--- Records Enclosed Below ---

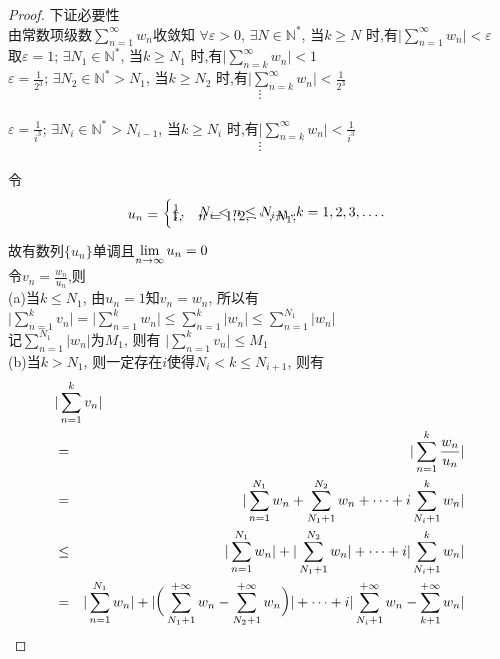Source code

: \documentclass[a4paper,12pt,twoside]{ctexart}
\begin{document}
\begin{proof}
    下证必要性\\
    由常数项级数$\sum\limits_{n=1}^{\infty}{w_n}$收敛知
    $\forall\varepsilon>0$, $\exists  N\in\mathbb{ N^{*}}$, 当$k\geq N$ 时,有${\vert{\sum\limits_{n=1}^{\infty}{w_n}}\vert}<\varepsilon$\\
取$\varepsilon=1$; $\exists  N_1\in\mathbb{ N^{*}}$, 当$k\geq N_1$ 时,有${\vert{\sum\limits_{n=k}^{\infty}{w_n}}\vert}<1$\\
$\varepsilon=\frac{1}{2^3}$; $\exists  N_2\in\mathbb{ N^{*}}>N_{1}$, 当$k\geq N_2$ 时,有${\vert{\sum\limits_{n=k}^{\infty}{w_n}}\vert}<\frac{1}{2^3}$\\
$$\vdots$$\\
$\varepsilon=\frac{1}{i^3}$; $\exists  N_i\in\mathbb{ N^{*}}>N_{i-1}$, 当$k\geq N_i$ 时,有${\vert{\sum\limits_{n=k}^{\infty}{w_n}}\vert}<\frac{1}{i^3}$\\
$$\vdots$$\\
令
$$
{u_n}=\bigg\{\!\!\!
    \begin{array}{ll}
    1,&n=1,2,\idots,N_1;\\[-15pt]
    \frac{1}{i},&N_i<n\leq N_{i+1}, k=1,2,3,\dots.
    \end{array}
$$
故有数列$\{u_n\}$单调且$\dis\lim_{n\to{\infty}}u_n=0$\\
令$v_n=\frac{w_n}{u_n}$,则\\
(a)当$k\leq N_1$, 由$u_n=1$知$v_n=w_n$, 所以有\\
$\vert{\sum\limits_{n=1}^{k}{v_n}}\vert=\vert{\sum\limits_{n=1}^{k}{w_n}}\vert\leq{\sum\limits_{n=1}^{k}{\vert{w_n}\vert}}
\leq{\sum\limits_{n=1}^{N_1}{\vert{w_n}\vert}}$\\
记${\sum\limits_{n=1}^{N_1}{\vert{w_n}\vert}}$为$ M_1$, 则有 ${\vert{\sum\limits_{n=1}^{k}{v_n}}\vert}\leq M_1$\\
(b)当$k>N_1$, 则一定存在$i$使得$N_i<k\leq N_{i+1}$, 则有\\
\begin{eqnarray*}
\lefteqn{\vert\sum_{n=1}^{k}v_n\vert}\\
&=&\vert\sum_{n=1}^{k}\frac{w_n}{u_n}\vert\\
&=&\vert\sum_{n=1}^{N_1}{w_n}+\sum_{N_1+1}^{N_2}w_n +\dots+i\sum_{N_i+1}^{k}w_n\vert\\
&\le&\vert\sum_{n=1}^{N_1}w_n\vert +\vert\sum_{N_1+1}^{N_2}w_n\vert+\dots +i\vert\sum_{N_i+1}^{k}w_n\vert\\
&=&\vert\sum_{n=1}^{N_1}w_n\vert+\vert\bigg(\sum_{N_1+1}^{+\infty}w_n -\sum_{N_2+1}^{+\infty}w_n\bigg)\vert +\dots+i\vert\sum_{N_i+1}^{+\infty}w_n -\sum_{k+1}^{+\infty}w_n\vert\\

\end{eqnarray*}
\end{proof}
\end{document}
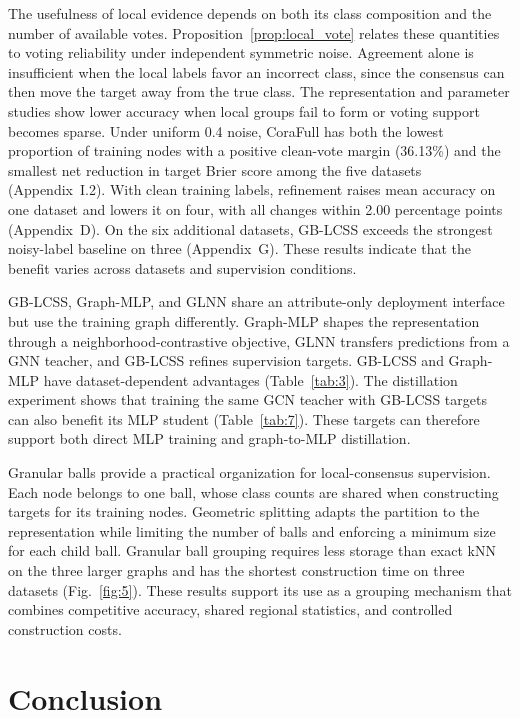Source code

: \documentclass[a4paper,fleqn]{cas-sc}
\theoremstyle{definition}
\theoremstyle{plain}
\begin{document}
The usefulness of local evidence depends on both its class composition and the number of available votes. Proposition~\ref{prop:local_vote} relates these quantities to voting reliability under independent symmetric noise. Agreement alone is insufficient when the local labels favor an incorrect class, since the consensus can then move the target away from the true class. The representation and parameter studies show lower accuracy when local groups fail to form or voting support becomes sparse. Under uniform 0.4 noise, CoraFull has both the lowest proportion of training nodes with a positive clean-vote margin (36.13\%) and the smallest net reduction in target Brier score among the five datasets (Appendix~I.2). With clean training labels, refinement raises mean accuracy on one dataset and lowers it on four, with all changes within 2.00 percentage points (Appendix~D). On the six additional datasets, GB-LCSS exceeds the strongest noisy-label baseline on three (Appendix~G). These results indicate that the benefit varies across datasets and supervision conditions.

GB-LCSS, Graph-MLP, and GLNN share an attribute-only deployment interface but use the training graph differently. Graph-MLP shapes the representation through a neighborhood-contrastive objective, GLNN transfers predictions from a GNN teacher, and GB-LCSS refines supervision targets. GB-LCSS and Graph-MLP have dataset-dependent advantages (Table~\ref{tab:3}). The distillation experiment shows that training the same GCN teacher with GB-LCSS targets can also benefit its MLP student (Table~\ref{tab:7}). These targets can therefore support both direct MLP training and graph-to-MLP distillation.

Granular balls provide a practical organization for local-consensus supervision. Each node belongs to one ball, whose class counts are shared when constructing targets for its training nodes. Geometric splitting adapts the partition to the representation while limiting the number of balls and enforcing a minimum size for each child ball. Granular ball grouping requires less storage than exact kNN on the three larger graphs and has the shortest construction time on three datasets (Fig.~\ref{fig:5}). These results support its use as a grouping mechanism that combines competitive accuracy, shared regional statistics, and controlled construction costs.

\section{Conclusion}\label{sec:5}
\end{document}
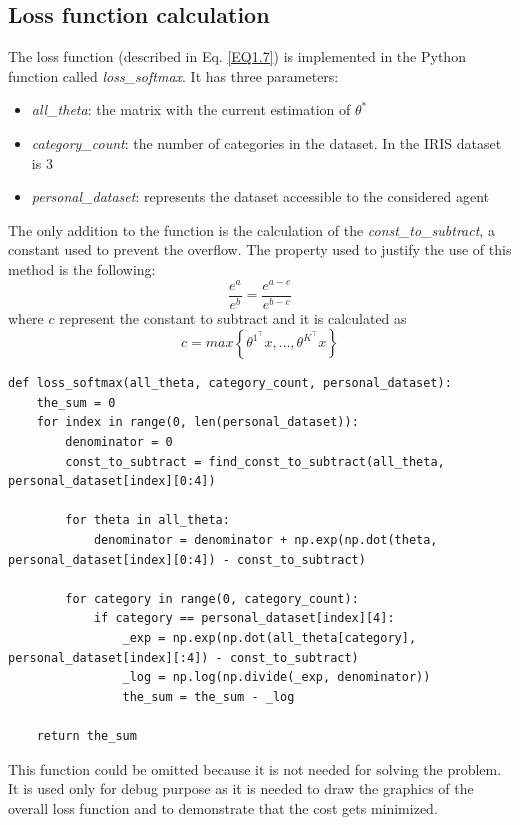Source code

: \documentclass[a4paper,11pt,oneside]{book}
\begin{document}
\subsection{Loss function calculation}
The loss function (described in Eq. \ref{EQ1.7}) is implemented in the Python function called \textit{loss\_softmax}. It has three parameters:\\
\begin{itemize}
	\item \textit{all\_theta}: the matrix with the current estimation of $\theta^*$
	\item \textit{category\_count}: the number of categories in the dataset. In the IRIS dataset is $3$
	\item \textit{personal\_dataset}: represents the dataset accessible to the considered agent
\end{itemize}
The only addition to the function is the calculation of the \textit{const\_to\_subtract}, a constant used to prevent the overflow. The property used to justify the use of this method is the following:
\begin{equation}
	\dfrac{e^a}{e^b} = \dfrac{e^{a-c}}{e^{b-c}}
\end{equation}
where $c$ represent the constant to subtract and it is calculated as
\begin{equation}
	c = max \left\{ \theta^{1^\top}x, \dots,  \theta^{K^\top}x \right\}
\end{equation}

\begin{lstlisting}
def loss_softmax(all_theta, category_count, personal_dataset):
    the_sum = 0
    for index in range(0, len(personal_dataset)):
        denominator = 0
        const_to_subtract = find_const_to_subtract(all_theta, personal_dataset[index][0:4])
		
        for theta in all_theta:
            denominator = denominator + np.exp(np.dot(theta, personal_dataset[index][0:4]) - const_to_subtract)
		
        for category in range(0, category_count):
            if category == personal_dataset[index][4]:
                _exp = np.exp(np.dot(all_theta[category], personal_dataset[index][:4]) - const_to_subtract)
                _log = np.log(np.divide(_exp, denominator))
                the_sum = the_sum - _log
	
	return the_sum
\end{lstlisting}

This function could be omitted because it is not needed for solving the problem. It is used only for debug purpose as it is needed to draw the graphics of the overall loss function and to demonstrate that the cost gets minimized.
\end{document}
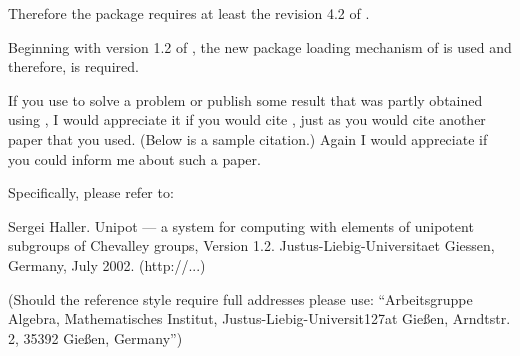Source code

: Therefore  the package  requires at least  the  revision  4.2 of
{\GAP}.

Beginning with version 1.2 of \Unipot, the new package loading
mechanism of  is used and therefore,  is required.


% 



If you  use {\Unipot} to solve a problem or publish some  result
that was partly obtained  using {\Unipot}, I would appreciate it
if you would  cite {\Unipot},  just  as you  would  cite another
paper that you used. (Below is a sample citation.) Again I would
appreciate if you could inform me about such a paper.

Specifically, please refer to:
 
\begintt
[Hal02] Sergei Haller. Unipot --- a system for computing with elements
        of unipotent subgroups of Chevalley groups, Version 1.2.
        Justus-Liebig-Universitaet Giessen, Germany, July 2002. 
        (http://...)
\endtt
 
(Should the reference style require full addresses please use:
``Arbeitsgruppe Algebra,
  Mathematisches Institut,
  Justus-Liebig-Universit{\accent127a}t Gie{\ss}en,
  Arndtstr. 2,
  35392 Gie{\ss}en, Germany'')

--- End of Enclosed Records ---

Task details: Copy out every line of the data where the word "index" occurs.

Completed task:
    for index in range(0, len(personal_dataset)):
        const_to_subtract = find_const_to_subtract(all_theta, personal_dataset[index][0:4])
            denominator = denominator + np.exp(np.dot(theta, personal_dataset[index][0:4]) - const_to_subtract)
            if category == personal_dataset[index][4]:
                _exp = np.exp(np.dot(all_theta[category], personal_dataset[index][:4]) - const_to_subtract)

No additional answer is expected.